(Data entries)

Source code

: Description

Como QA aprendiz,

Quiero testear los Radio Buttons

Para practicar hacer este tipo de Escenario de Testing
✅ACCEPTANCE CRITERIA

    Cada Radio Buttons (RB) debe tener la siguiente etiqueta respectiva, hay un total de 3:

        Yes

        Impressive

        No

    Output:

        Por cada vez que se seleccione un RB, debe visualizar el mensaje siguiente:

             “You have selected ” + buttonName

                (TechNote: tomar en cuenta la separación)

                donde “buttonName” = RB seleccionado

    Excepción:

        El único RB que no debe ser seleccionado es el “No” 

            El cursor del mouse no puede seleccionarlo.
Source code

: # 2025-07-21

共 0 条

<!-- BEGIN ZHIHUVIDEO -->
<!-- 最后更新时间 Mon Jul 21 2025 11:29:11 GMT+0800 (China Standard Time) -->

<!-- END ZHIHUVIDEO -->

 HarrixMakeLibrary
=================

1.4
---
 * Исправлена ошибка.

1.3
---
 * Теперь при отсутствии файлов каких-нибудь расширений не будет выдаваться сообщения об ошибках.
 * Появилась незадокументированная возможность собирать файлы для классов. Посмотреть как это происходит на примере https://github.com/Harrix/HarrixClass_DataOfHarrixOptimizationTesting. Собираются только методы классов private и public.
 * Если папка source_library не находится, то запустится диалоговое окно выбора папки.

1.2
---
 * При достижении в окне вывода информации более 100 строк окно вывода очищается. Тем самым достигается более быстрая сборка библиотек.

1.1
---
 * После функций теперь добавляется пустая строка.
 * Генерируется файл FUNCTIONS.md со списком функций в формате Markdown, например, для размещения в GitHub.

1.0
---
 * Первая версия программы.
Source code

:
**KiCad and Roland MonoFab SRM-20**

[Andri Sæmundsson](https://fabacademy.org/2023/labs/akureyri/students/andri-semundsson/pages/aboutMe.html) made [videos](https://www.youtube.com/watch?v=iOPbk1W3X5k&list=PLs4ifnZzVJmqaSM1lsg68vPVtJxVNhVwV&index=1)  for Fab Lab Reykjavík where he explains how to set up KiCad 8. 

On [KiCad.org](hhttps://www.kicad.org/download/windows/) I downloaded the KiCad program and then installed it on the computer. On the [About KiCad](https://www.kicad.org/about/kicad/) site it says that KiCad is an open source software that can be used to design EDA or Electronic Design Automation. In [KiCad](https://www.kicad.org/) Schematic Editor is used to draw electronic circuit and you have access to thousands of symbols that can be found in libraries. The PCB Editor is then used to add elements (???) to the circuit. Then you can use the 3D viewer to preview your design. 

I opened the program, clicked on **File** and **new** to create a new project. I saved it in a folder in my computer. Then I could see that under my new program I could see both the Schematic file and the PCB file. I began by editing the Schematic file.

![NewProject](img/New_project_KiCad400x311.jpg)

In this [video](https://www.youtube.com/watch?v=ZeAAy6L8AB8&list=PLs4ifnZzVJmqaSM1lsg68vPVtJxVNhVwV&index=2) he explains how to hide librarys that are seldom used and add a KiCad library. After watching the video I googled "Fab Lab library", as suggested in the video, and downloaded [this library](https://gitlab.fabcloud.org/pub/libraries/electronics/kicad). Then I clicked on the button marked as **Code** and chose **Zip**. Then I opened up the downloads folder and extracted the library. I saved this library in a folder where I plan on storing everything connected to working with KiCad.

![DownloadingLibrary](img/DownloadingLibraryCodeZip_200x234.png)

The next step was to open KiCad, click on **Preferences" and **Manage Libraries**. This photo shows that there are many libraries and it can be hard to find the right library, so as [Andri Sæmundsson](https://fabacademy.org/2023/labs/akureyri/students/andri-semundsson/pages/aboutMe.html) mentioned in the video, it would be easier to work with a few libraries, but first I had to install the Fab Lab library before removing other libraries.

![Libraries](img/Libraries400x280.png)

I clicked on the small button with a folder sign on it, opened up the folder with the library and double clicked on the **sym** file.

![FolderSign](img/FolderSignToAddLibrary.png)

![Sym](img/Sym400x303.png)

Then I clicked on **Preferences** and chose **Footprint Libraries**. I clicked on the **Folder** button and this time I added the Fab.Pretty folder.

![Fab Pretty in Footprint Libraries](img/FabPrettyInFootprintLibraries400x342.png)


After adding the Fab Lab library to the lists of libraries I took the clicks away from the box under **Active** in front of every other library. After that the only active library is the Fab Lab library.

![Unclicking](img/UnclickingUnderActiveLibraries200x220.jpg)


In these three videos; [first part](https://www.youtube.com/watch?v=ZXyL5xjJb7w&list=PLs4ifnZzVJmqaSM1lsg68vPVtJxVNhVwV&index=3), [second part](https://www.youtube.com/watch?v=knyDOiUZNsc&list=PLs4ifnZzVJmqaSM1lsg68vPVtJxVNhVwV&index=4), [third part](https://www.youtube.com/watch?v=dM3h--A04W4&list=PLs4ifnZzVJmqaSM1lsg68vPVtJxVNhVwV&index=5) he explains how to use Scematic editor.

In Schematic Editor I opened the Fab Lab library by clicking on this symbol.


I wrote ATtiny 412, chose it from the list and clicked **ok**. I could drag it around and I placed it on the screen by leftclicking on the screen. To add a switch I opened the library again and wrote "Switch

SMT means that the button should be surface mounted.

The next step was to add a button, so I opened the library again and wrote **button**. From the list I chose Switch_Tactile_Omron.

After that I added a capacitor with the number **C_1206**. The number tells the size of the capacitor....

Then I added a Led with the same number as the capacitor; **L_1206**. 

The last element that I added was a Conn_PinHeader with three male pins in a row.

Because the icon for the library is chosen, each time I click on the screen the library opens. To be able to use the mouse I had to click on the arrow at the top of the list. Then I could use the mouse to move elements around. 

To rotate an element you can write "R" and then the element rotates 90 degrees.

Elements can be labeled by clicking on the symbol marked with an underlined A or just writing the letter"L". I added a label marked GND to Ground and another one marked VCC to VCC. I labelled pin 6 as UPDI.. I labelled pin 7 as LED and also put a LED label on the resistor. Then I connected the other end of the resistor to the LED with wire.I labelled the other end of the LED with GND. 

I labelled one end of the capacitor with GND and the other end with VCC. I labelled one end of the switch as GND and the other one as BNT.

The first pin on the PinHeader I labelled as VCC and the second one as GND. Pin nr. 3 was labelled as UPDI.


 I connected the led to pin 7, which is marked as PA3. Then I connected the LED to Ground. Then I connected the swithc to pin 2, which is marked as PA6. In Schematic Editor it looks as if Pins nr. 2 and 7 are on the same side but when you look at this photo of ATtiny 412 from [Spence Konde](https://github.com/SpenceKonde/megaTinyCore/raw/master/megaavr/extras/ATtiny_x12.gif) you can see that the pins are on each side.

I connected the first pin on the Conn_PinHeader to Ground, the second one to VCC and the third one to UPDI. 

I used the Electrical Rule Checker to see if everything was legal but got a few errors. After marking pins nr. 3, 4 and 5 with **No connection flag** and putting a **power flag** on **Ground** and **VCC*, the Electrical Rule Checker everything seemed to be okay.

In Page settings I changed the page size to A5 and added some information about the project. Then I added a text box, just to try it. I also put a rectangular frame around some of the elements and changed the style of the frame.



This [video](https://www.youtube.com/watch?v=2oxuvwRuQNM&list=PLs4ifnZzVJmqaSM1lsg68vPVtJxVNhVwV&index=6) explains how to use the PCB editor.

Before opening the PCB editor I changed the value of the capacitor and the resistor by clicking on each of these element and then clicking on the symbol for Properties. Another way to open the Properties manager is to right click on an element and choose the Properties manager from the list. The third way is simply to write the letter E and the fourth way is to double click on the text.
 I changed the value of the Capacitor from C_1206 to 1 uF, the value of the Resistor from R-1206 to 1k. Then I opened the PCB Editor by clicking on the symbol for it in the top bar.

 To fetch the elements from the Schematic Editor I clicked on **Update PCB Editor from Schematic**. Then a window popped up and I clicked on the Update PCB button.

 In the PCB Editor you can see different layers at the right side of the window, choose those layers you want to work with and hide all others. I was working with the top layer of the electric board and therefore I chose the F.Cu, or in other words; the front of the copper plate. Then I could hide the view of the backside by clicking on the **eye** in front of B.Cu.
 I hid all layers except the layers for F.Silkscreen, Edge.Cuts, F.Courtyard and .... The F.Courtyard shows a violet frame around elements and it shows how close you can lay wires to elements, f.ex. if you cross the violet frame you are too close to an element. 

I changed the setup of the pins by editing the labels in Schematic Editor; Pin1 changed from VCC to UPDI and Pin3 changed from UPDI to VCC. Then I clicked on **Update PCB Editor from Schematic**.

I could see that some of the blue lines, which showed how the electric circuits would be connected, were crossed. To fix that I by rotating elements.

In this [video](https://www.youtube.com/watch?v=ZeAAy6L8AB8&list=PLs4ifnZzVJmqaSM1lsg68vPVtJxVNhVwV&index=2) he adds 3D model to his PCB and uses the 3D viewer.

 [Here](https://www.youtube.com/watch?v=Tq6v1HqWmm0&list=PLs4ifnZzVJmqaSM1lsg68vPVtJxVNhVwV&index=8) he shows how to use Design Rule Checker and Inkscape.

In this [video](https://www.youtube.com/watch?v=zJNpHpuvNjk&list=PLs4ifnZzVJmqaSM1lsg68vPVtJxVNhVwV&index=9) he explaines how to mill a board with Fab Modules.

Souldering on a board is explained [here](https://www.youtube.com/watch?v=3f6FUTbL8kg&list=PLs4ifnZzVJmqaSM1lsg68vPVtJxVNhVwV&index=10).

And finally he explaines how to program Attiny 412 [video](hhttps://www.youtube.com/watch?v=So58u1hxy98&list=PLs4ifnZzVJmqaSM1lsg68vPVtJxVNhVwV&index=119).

Requirement: Once the lines containing "write" in the data above are counted, give the total by itself.

Response to the exercise: 2